[Opening EXTRACTED ENTRIES section]

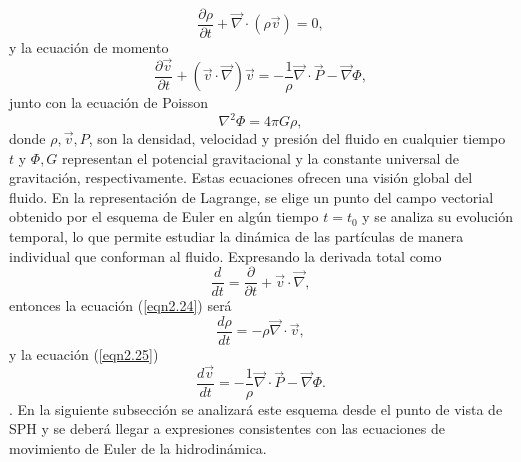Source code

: \documentclass[a4paper,openright,10pt, oneside, final]{book}
\begin{document}
\begin{equation}
 \frac{\partial\rho}{\partial t}
 +
 \vec{\nabla}\cdot(\rho\vec{v})
 = 0,\label{eqn2.24}
\end{equation}
y la ecuación de momento
\begin{equation}
 \frac{\partial\vec{v}}{\partial t}
 +
 (\vec{v}\cdot\vec{\nabla})\vec{v}
 =
 -\frac{1}{\rho} \vec{\nabla}\cdot\vec{P} - \vec{\nabla}\Phi,\label{eqn2.25}
\end{equation}
junto con la ecuación de Poisson
\begin{equation}
 \nabla^{2}\Phi = 4 \pi G \rho,\label{eqn2.26}
\end{equation}
donde $\rho, \vec{v}, P$, son la densidad, velocidad y presión del fluido en cualquier tiempo $t$ y $\Phi, G$ representan el potencial gravitacional y la constante universal de gravitación, respectivamente.
Estas ecuaciones ofrecen una visión global del fluido. En la representación de Lagrange, se elige un punto del campo vectorial obtenido por el esquema de Euler en algún tiempo $t = t_{0}$ y se analiza su evolución temporal, lo que permite estudiar la dinámica de las partículas de manera individual que conforman al fluido. Expresando la derivada total como
\begin{equation}
 \frac{d}{dt}
 =
 \frac{\partial }{\partial t} 
 +
 \vec{v}\cdot\vec{\nabla},\label{eqn2.27}
\end{equation}
entonces la ecuación (\ref{eqn2.24}) será
\begin{equation}
 \frac{d \rho}{d t}
 =
 - \rho \vec{\nabla}\cdot\vec{v},\label{eqn2.28}
\end{equation}
y la ecuación (\ref{eqn2.25})
\begin{equation}
 \frac{d \vec{v}}{d t} 
 =
 -\frac{1}{\rho}\vec{\nabla}\cdot\vec{P} - \vec{\nabla}\Phi.\label{eqn2.29}
\end{equation}.
En la siguiente subsección se analizará este esquema desde el punto de vista de SPH y se deberá llegar a expresiones consistentes con las ecuaciones de movimiento de Euler de la hidrodinámica.
\end{document}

[Closing EXTRACTED ENTRIES section]

* [YOUR GOAL] In the records, count every line that includes "nabla" and give the count alone.

* [WRITTEN RESPONSE] 7